### Goal of the exercise
For the word "changes", return each line of the data in which it occurs.

───── Information supplied

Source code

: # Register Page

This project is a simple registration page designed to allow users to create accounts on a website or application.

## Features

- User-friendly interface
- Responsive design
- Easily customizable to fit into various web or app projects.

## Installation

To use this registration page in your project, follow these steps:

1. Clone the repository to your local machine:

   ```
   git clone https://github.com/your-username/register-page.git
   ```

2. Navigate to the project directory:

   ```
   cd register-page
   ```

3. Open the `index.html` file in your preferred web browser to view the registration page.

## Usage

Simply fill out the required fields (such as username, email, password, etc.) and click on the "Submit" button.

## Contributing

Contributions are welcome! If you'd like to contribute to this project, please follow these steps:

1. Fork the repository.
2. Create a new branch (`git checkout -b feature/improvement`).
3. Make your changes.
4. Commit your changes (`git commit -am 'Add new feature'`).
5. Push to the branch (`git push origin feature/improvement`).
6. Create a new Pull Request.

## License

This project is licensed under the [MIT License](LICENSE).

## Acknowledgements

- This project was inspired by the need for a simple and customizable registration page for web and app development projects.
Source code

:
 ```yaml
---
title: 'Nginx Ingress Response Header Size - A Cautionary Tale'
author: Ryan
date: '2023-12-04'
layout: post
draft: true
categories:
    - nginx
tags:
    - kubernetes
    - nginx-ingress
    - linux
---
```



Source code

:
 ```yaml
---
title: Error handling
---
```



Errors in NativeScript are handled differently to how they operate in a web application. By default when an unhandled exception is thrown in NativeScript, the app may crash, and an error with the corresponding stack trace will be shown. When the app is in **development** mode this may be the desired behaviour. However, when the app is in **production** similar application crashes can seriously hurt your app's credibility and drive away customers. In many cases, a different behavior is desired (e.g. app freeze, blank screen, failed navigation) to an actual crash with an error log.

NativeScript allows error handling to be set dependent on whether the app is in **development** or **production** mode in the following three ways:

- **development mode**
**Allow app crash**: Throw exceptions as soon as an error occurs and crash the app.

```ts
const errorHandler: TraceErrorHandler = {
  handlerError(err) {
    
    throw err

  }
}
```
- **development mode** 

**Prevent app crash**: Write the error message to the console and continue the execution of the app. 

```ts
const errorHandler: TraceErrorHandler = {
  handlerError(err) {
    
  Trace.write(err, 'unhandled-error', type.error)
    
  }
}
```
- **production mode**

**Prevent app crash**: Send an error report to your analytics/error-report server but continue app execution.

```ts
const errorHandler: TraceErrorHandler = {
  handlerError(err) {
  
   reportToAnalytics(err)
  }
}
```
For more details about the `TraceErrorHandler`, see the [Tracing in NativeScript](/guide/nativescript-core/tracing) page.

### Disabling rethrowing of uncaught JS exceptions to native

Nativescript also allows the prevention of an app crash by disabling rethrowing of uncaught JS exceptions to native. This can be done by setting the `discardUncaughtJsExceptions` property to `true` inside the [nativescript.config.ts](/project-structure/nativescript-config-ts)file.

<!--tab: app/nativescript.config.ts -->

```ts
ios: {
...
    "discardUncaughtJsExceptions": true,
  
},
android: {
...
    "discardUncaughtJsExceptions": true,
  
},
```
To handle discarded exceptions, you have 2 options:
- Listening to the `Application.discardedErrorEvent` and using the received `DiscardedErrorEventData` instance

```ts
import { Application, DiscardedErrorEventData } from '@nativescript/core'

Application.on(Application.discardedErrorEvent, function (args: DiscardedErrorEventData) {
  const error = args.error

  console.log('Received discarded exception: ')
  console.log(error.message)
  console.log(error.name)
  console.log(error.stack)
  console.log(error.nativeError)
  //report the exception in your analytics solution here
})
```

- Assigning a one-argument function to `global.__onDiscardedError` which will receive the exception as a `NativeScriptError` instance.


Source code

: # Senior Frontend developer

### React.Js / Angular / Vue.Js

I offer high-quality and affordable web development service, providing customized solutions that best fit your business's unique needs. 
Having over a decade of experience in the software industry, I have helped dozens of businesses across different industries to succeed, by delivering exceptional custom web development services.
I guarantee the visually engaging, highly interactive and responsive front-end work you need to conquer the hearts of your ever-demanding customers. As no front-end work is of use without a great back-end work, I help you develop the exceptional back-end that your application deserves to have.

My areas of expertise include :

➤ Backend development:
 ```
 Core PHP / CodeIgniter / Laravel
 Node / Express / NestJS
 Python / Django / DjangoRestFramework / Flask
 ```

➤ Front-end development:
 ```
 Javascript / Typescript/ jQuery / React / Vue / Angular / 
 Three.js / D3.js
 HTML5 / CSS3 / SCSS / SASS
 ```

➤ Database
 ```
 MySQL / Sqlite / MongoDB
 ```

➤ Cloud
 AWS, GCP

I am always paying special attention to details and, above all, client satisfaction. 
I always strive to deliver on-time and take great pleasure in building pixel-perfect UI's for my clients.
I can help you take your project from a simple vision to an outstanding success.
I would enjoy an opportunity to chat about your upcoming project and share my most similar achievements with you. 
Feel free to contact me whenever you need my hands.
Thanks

──────────

### Task answer
3. Make your changes.
4. Commit your changes (`git commit -am 'Add new feature'`).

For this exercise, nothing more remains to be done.